## Source material:
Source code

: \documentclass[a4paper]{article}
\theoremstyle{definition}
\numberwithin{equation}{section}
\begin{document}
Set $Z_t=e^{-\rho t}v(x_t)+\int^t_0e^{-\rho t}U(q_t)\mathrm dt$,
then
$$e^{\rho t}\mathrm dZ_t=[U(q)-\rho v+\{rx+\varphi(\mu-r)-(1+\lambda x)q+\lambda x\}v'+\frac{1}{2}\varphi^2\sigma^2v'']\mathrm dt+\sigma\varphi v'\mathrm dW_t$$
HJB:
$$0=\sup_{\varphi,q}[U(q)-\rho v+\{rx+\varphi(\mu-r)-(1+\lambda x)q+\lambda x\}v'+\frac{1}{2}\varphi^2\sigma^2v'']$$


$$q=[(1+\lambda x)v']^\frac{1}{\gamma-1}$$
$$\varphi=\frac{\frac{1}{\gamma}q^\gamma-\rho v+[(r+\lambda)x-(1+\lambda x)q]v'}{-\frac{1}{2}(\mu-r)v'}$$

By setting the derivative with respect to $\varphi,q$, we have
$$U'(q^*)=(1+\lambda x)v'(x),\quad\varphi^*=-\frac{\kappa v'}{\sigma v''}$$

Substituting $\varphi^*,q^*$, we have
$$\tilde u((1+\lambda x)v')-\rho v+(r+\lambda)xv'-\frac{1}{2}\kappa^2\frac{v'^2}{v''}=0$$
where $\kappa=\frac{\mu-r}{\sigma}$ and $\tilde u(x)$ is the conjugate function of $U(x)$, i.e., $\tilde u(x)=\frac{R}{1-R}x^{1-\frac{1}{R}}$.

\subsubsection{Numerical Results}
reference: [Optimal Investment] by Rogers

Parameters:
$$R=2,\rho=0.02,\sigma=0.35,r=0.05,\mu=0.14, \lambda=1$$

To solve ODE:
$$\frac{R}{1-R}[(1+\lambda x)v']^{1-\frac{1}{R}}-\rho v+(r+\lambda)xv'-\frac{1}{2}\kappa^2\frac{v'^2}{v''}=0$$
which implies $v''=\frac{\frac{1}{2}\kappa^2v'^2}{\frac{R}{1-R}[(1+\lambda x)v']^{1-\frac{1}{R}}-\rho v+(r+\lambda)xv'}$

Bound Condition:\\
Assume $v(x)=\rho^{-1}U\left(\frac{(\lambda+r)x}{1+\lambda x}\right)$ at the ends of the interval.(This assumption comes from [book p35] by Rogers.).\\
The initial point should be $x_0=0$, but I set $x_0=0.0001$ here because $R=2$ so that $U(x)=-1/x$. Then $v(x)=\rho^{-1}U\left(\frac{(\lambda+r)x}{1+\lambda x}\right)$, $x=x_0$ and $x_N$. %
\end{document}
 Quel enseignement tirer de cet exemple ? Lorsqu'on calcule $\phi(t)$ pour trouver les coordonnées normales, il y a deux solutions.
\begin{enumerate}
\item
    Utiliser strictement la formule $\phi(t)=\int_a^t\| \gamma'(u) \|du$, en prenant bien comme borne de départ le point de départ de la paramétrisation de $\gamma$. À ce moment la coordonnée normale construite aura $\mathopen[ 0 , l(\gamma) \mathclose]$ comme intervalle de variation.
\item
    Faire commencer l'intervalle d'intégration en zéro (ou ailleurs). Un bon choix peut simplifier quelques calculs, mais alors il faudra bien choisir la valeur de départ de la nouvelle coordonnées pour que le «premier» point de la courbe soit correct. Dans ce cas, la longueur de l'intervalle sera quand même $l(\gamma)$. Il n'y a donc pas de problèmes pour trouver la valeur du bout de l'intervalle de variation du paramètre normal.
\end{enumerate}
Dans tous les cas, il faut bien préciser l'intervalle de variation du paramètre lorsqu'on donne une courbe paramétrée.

## Work item:
Read through the data and copy every line where "point" shows up.

## Task solution:
The initial point should be $x_0=0$, but I set $x_0=0.0001$ here because $R=2$ so that $U(x)=-1/x$. Then $v(x)=\rho^{-1}U\left(\frac{(\lambda+r)x}{1+\lambda x}\right)$, $x=x_0$ and $x_N$. %
    Utiliser strictement la formule $\phi(t)=\int_a^t\| \gamma'(u) \|du$, en prenant bien comme borne de départ le point de départ de la paramétrisation de $\gamma$. À ce moment la coordonnée normale construite aura $\mathopen[ 0 , l(\gamma) \mathclose]$ comme intervalle de variation.
    Faire commencer l'intervalle d'intégration en zéro (ou ailleurs). Un bon choix peut simplifier quelques calculs, mais alors il faudra bien choisir la valeur de départ de la nouvelle coordonnées pour que le «premier» point de la courbe soit correct. Dans ce cas, la longueur de l'intervalle sera quand même $l(\gamma)$. Il n'y a donc pas de problèmes pour trouver la valeur du bout de l'intervalle de variation du paramètre normal.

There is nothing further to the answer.